Non sono né marinai, né pescatori, quantunque pretendano di essere l’uno e
l’altro, e sono occupati nello sbarco del sale necessario alla conservazione
dei merluzzi e nella preparazione delle graves. Si reclutano
ordinariamente nei più miserabili villaggi della Brettagna, si alloggiano in
grandi truppe nei magazzini costruiti intorno alle graves sotto la
direzione di un mastro, e terminata la stagione delle pesche, si rimandano in
patria. Essendo per lo più economi, ritornano sempre al villaggio natio con un
discreto gruzzolo di denaro. Sulle coste orientali di Terranova vedrete
centinaia di quelle graves e migliaia di graviers”
“II merluzzo ha bisogno di molte preparazioni prima di
essere messo in commercio?”
“Il merluzzo secco richiede delle cure speciali: non
così quello detto merluzzo verde, ch’è il più costoso, ma il più spiccio a
essere preparato e anche il più gustoso. Il verde, appena pescato, viene
semplicemente salato, senza seccarlo. Lo si chiude in barili con strati di
sale, e dopo poche settimane lo si può mangiare, sia in America che in Europa.

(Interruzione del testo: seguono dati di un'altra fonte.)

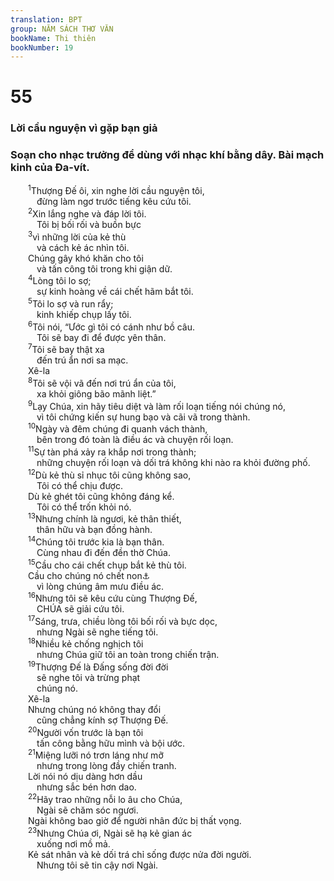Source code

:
 ```yaml
---
translation: BPT
group: NĂM SÁCH THƠ VĂN
bookName: Thi thiên 
bookNumber: 19
---
```


<div class="title"><h1>55</h1><h3>Lời cầu nguyện vì gặp bạn giả</h3><h3>Soạn cho nhạc trưởng để dùng với nhạc khí bằng dây. Bài mạch kinh của Đa-vít.</h3></div>
<span class="verse thi_55_1">  <sup>1</sup>Thượng Đế ôi, xin nghe lời cầu nguyện tôi,<br/>   đừng làm ngơ trước tiếng kêu cứu tôi.<br/></span>
<span class="verse thi_55_2">  <sup>2</sup>Xin lắng nghe và đáp lời tôi.<br/>   Tôi bị bối rối và buồn bực<br/></span>
<span class="verse thi_55_3">  <sup>3</sup>vì những lời của kẻ thù<br/>   và cách kẻ ác nhìn tôi.<br/>  Chúng gây khó khăn cho tôi<br/>   và tấn công tôi trong khi giận dữ.<br/></span>
<span class="verse thi_55_4">  <sup>4</sup>Lòng tôi lo sợ;<br/>   sự kinh hoàng về cái chết hãm bắt tôi.<br/></span>
<span class="verse thi_55_5">  <sup>5</sup>Tôi lo sợ và run rẩy;<br/>   kinh khiếp chụp lấy tôi.<br/></span>
<span class="verse thi_55_6">  <sup>6</sup>Tôi nói, “Ước gì tôi có cánh như bồ câu.<br/>   Tôi sẽ bay đi để được yên thân.<br/></span>
<span class="verse thi_55_7">  <sup>7</sup>Tôi sẽ bay thật xa<br/>   đến trú ẩn nơi sa mạc. <br/>  Xê-la<br/></span>
<span class="verse thi_55_8">  <sup>8</sup>Tôi sẽ vội vã đến nơi trú ẩn của tôi,<br/>   xa khỏi giông bão mãnh liệt.”<br/></span>
<span class="verse thi_55_9">  <sup>9</sup>Lạy Chúa, xin hãy tiêu diệt và làm rối loạn tiếng nói chúng nó,<br/>   vì tôi chứng kiến sự hung bạo và cãi vã trong thành.<br/></span>
<span class="verse thi_55_10">  <sup>10</sup>Ngày và đêm chúng đi quanh vách thành,<br/>   bên trong đó toàn là điều ác và chuyện rối loạn.<br/></span>
<span class="verse thi_55_11">  <sup>11</sup>Sự tàn phá xảy ra khắp nơi trong thành;<br/>   những chuyện rối loạn và dối trá không khi nào ra khỏi đường phố.<br/></span>
<span class="verse thi_55_12">  <sup>12</sup>Dù kẻ thù sỉ nhục tôi cũng không sao,<br/>   Tôi có thể chịu được.<br/>  Dù kẻ ghét tôi cũng không đáng kể.<br/>   Tôi có thể trốn khỏi nó.<br/></span>
<span class="verse thi_55_13">  <sup>13</sup>Nhưng chính là ngươi, kẻ thân thiết,<br/>   thân hữu và bạn đồng hành.<br/></span>
<span class="verse thi_55_14">  <sup>14</sup>Chúng tôi trước kia là bạn thân.<br/>   Cùng nhau đi đến đền thờ Chúa.<br/></span>
<span class="verse thi_55_15">  <sup>15</sup>Cầu cho cái chết chụp bắt kẻ thù tôi.<br/>  Cầu cho chúng nó chết non<a data-toggle="tooltip" data-placement="bottom" title="Nguyên văn, “Cầu cho chúng nó đang sống mà phải đi vào âm phủ.” Xem Dân 16:31-33.">⚓</a><br/>   vì lòng chúng âm mưu điều ác.<br/></span>
<span class="verse thi_55_16">  <sup>16</sup>Nhưng tôi sẽ kêu cứu cùng Thượng Đế,<br/>   CHÚA sẽ giải cứu tôi.<br/></span>
<span class="verse thi_55_17">  <sup>17</sup>Sáng, trưa, chiều lòng tôi bối rối và bực dọc,<br/>   nhưng Ngài sẽ nghe tiếng tôi.<br/></span>
<span class="verse thi_55_18">  <sup>18</sup>Nhiều kẻ chống nghịch tôi<br/>   nhưng Chúa giữ tôi an toàn trong chiến trận.<br/></span>
<span class="verse thi_55_19">  <sup>19</sup>Thượng Đế là Đấng sống đời đời<br/>   sẽ nghe tôi và trừng phạt<br/>   chúng nó. <br/>  Xê-la<br/>  Nhưng chúng nó không thay đổi<br/>   cũng chẳng kính sợ Thượng Đế.<br/></span>
<span class="verse thi_55_20">  <sup>20</sup>Người vốn trước là bạn tôi<br/>   tấn công bằng hữu mình và bội ước.<br/></span>
<span class="verse thi_55_21">  <sup>21</sup>Miệng lưỡi nó trơn láng như mỡ<br/>   nhưng trong lòng đầy chiến tranh.<br/>  Lời nói nó dịu dàng hơn dầu<br/>   nhưng sắc bén hơn dao.<br/></span>
<span class="verse thi_55_22">  <sup>22</sup>Hãy trao những nỗi lo âu cho Chúa,<br/>   Ngài sẽ chăm sóc ngươi.<br/>  Ngài không bao giờ để người nhân đức bị thất vọng.<br/></span>
<span class="verse thi_55_23">  <sup>23</sup>Nhưng Chúa ơi, Ngài sẽ hạ kẻ gian ác<br/>   xuống nơi mồ mả.<br/>  Kẻ sát nhân và kẻ dối trá chỉ sống được nửa đời người.<br/>   Nhưng tôi sẽ tin cậy nơi Ngài.<br/></span>
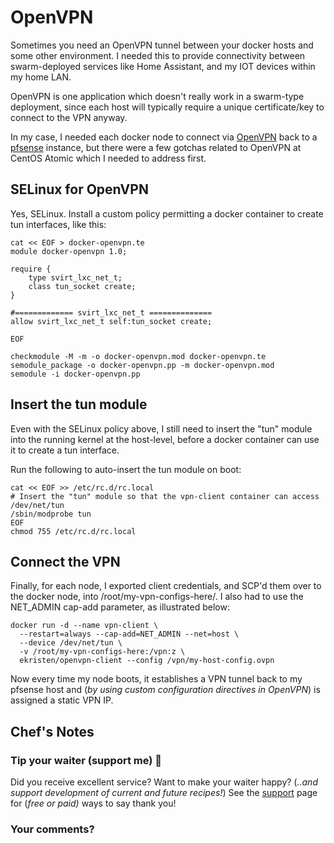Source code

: # OpenVPN

Sometimes you need an OpenVPN tunnel between your docker hosts and some other environment. I needed this to provide connectivity between swarm-deployed services like Home Assistant, and my IOT devices within my home LAN.

OpenVPN is one application which doesn't really work in a swarm-type deployment, since each host will typically require a unique certificate/key to connect to the VPN anyway.

In my case, I needed each docker node to connect via [OpenVPN](http://www.openvpn.org) back to a [pfsense](http://www.pfsense.org) instance, but there were a few gotchas related to OpenVPN at CentOS Atomic which I needed to address first.

## SELinux for OpenVPN

Yes, SELinux. Install a custom policy permitting a docker container to create tun interfaces, like this:

```
cat << EOF > docker-openvpn.te
module docker-openvpn 1.0;

require {
	type svirt_lxc_net_t;
	class tun_socket create;
}

#============= svirt_lxc_net_t ==============
allow svirt_lxc_net_t self:tun_socket create;

EOF

checkmodule -M -m -o docker-openvpn.mod docker-openvpn.te
semodule_package -o docker-openvpn.pp -m docker-openvpn.mod
semodule -i docker-openvpn.pp
```

## Insert the tun module

Even with the SELinux policy above, I still need to insert the "tun" module into the running kernel at the host-level, before a docker container can use it to create a tun interface.

Run the following to auto-insert the tun module on boot:

```
cat << EOF >> /etc/rc.d/rc.local
# Insert the "tun" module so that the vpn-client container can access /dev/net/tun
/sbin/modprobe tun
EOF
chmod 755 /etc/rc.d/rc.local
```

## Connect the VPN

Finally, for each node, I exported client credentials, and SCP'd them over to the docker node, into /root/my-vpn-configs-here/. I also had to use the NET_ADMIN cap-add parameter, as illustrated below:

```
docker run -d --name vpn-client \
  --restart=always --cap-add=NET_ADMIN --net=host \
  --device /dev/net/tun \
  -v /root/my-vpn-configs-here:/vpn:z \
  ekristen/openvpn-client --config /vpn/my-host-config.ovpn
```

Now every time my node boots, it establishes a VPN tunnel back to my pfsense host and (_by using custom configuration directives in OpenVPN_) is assigned a static VPN IP.


## Chef's Notes

### Tip your waiter (support me) 👏

Did you receive excellent service? Want to make your waiter happy? (_..and support development of current and future recipes!_) See the [support](/support/) page for (_free or paid)_ ways to say thank you! 

### Your comments?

Quello secco, invece, lo si lascia in sale tre soli giorni per sbarazzarlo di
tutto il sangue e dell’acqua che contiene, poi si porta sulle graves e lo si
espone al sole. Quando ha preso tre soli, operazione che richiede la più
accurata sorveglianza, poiché il troppo calore o la troppa umidità delle nebbie
possono guastarlo, lo si depone in modo che l’aria lo lambisca in tutta la sua
superficie. Quaranta giorni dopo, quando cioè i merluzzi sono giunti, come
dicono i pescatori, al loro decimo sole, si accumulano gli uni sopra gli altri,
formando delle grandi cataste alte parecchi metri. Di giorno queste cataste si
lasciano esposte al sole e all’aria; ma di notte si coprono con una immensa
tela impermeabile, per proteggerli dall’umidità. Al sessantesimo giorno si
scelgono i merluzzi perfettamente secchi e si pongono subito in commercio. Se ve
ne sono di umidi, si tornano a mettere sulla grave a stagionarsi e a prendere
un altro sole.”
“Terra!” esclamò O’Donnell, che aveva girato uno
sguardo al basso. L’ingegnere diede uno sguardo alla bussola.
“Direzione nord-est,” disse. “Prima di sera avremo attraversato
Terranova e ci libreremo sopra il grande banco da pesca.”